TRY IT -> Exactly as written, please repeat the data that follows, but not the pictures.

+++ STUDY MATERIAL

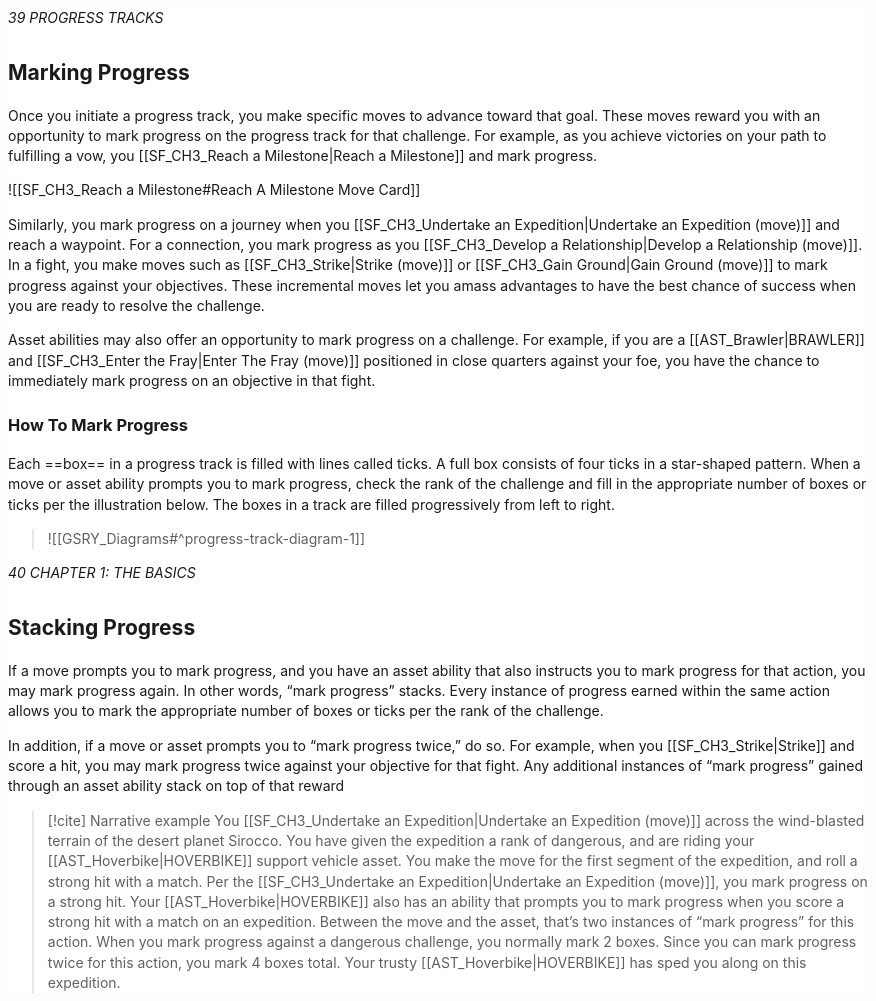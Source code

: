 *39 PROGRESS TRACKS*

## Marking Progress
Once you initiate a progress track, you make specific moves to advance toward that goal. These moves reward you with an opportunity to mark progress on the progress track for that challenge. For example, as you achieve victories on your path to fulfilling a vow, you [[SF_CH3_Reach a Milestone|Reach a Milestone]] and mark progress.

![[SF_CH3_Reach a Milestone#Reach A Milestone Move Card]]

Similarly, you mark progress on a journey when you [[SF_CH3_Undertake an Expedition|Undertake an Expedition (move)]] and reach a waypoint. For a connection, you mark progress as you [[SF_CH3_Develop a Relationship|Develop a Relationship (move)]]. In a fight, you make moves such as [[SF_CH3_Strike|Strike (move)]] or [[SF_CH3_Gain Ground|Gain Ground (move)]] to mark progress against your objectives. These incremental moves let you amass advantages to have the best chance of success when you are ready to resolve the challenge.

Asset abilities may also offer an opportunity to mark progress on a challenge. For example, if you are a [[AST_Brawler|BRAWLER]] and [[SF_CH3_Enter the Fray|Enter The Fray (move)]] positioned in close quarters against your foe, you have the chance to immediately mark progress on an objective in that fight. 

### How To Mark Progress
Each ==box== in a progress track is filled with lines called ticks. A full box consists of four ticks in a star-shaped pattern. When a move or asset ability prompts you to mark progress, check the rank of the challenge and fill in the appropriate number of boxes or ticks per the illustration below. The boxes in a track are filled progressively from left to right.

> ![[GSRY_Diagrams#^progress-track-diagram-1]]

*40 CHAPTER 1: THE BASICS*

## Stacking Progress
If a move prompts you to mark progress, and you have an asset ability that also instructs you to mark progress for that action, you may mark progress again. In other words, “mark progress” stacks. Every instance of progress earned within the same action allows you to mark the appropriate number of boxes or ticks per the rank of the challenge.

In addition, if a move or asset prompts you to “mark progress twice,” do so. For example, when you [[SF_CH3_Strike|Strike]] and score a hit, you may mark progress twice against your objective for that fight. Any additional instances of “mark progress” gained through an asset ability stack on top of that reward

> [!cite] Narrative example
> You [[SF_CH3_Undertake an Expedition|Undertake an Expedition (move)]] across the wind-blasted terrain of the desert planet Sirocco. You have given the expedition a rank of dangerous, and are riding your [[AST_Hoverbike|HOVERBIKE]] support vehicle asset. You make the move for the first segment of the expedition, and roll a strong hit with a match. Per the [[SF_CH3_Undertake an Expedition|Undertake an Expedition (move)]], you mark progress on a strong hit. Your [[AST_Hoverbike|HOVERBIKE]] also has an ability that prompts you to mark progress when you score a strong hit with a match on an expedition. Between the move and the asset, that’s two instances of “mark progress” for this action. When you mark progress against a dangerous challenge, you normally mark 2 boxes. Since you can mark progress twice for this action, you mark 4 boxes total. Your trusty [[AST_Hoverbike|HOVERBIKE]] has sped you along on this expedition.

++++++

YOUR SOLUTION ->
Source code

: *39 PROGRESS TRACKS*

## Marking Progress
Once you initiate a progress track, you make specific moves to advance toward that goal. These moves reward you with an opportunity to mark progress on the progress track for that challenge. For example, as you achieve victories on your path to fulfilling a vow, you [[SF_CH3_Reach a Milestone|Reach a Milestone]] and mark progress.

![[SF_CH3_Reach a Milestone#Reach A Milestone Move Card]]

Similarly, you mark progress on a journey when you [[SF_CH3_Undertake an Expedition|Undertake an Expedition (move)]] and reach a waypoint. For a connection, you mark progress as you [[SF_CH3_Develop a Relationship|Develop a Relationship (move)]]. In a fight, you make moves such as [[SF_CH3_Strike|Strike (move)]] or [[SF_CH3_Gain Ground|Gain Ground (move)]] to mark progress against your objectives. These incremental moves let you amass advantages to have the best chance of success when you are ready to resolve the challenge.

Asset abilities may also offer an opportunity to mark progress on a challenge. For example, if you are a [[AST_Brawler|BRAWLER]] and [[SF_CH3_Enter the Fray|Enter The Fray (move)]] positioned in close quarters against your foe, you have the chance to immediately mark progress on an objective in that fight. 

### How To Mark Progress
Each ==box== in a progress track is filled with lines called ticks. A full box consists of four ticks in a star-shaped pattern. When a move or asset ability prompts you to mark progress, check the rank of the challenge and fill in the appropriate number of boxes or ticks per the illustration below. The boxes in a track are filled progressively from left to right.

> ![[GSRY_Diagrams#^progress-track-diagram-1]]

*40 CHAPTER 1: THE BASICS*

## Stacking Progress
If a move prompts you to mark progress, and you have an asset ability that also instructs you to mark progress for that action, you may mark progress again. In other words, “mark progress” stacks. Every instance of progress earned within the same action allows you to mark the appropriate number of boxes or ticks per the rank of the challenge.

In addition, if a move or asset prompts you to “mark progress twice,” do so. For example, when you [[SF_CH3_Strike|Strike]] and score a hit, you may mark progress twice against your objective for that fight. Any additional instances of “mark progress” gained through an asset ability stack on top of that reward

> [!cite] Narrative example
> You [[SF_CH3_Undertake an Expedition|Undertake an Expedition (move)]] across the wind-blasted terrain of the desert planet Sirocco. You have given the expedition a rank of dangerous, and are riding your [[AST_Hoverbike|HOVERBIKE]] support vehicle asset. You make the move for the first segment of the expedition, and roll a strong hit with a match. Per the [[SF_CH3_Undertake an Expedition|Undertake an Expedition (move)]], you mark progress on a strong hit. Your [[AST_Hoverbike|HOVERBIKE]] also has an ability that prompts you to mark progress when you score a strong hit with a match on an expedition. Between the move and the asset, that’s two instances of “mark progress” for this action. When you mark progress against a dangerous challenge, you normally mark 2 boxes. Since you can mark progress twice for this action, you mark 4 boxes total. Your trusty [[AST_Hoverbike|HOVERBIKE]] has sped you along on this expedition.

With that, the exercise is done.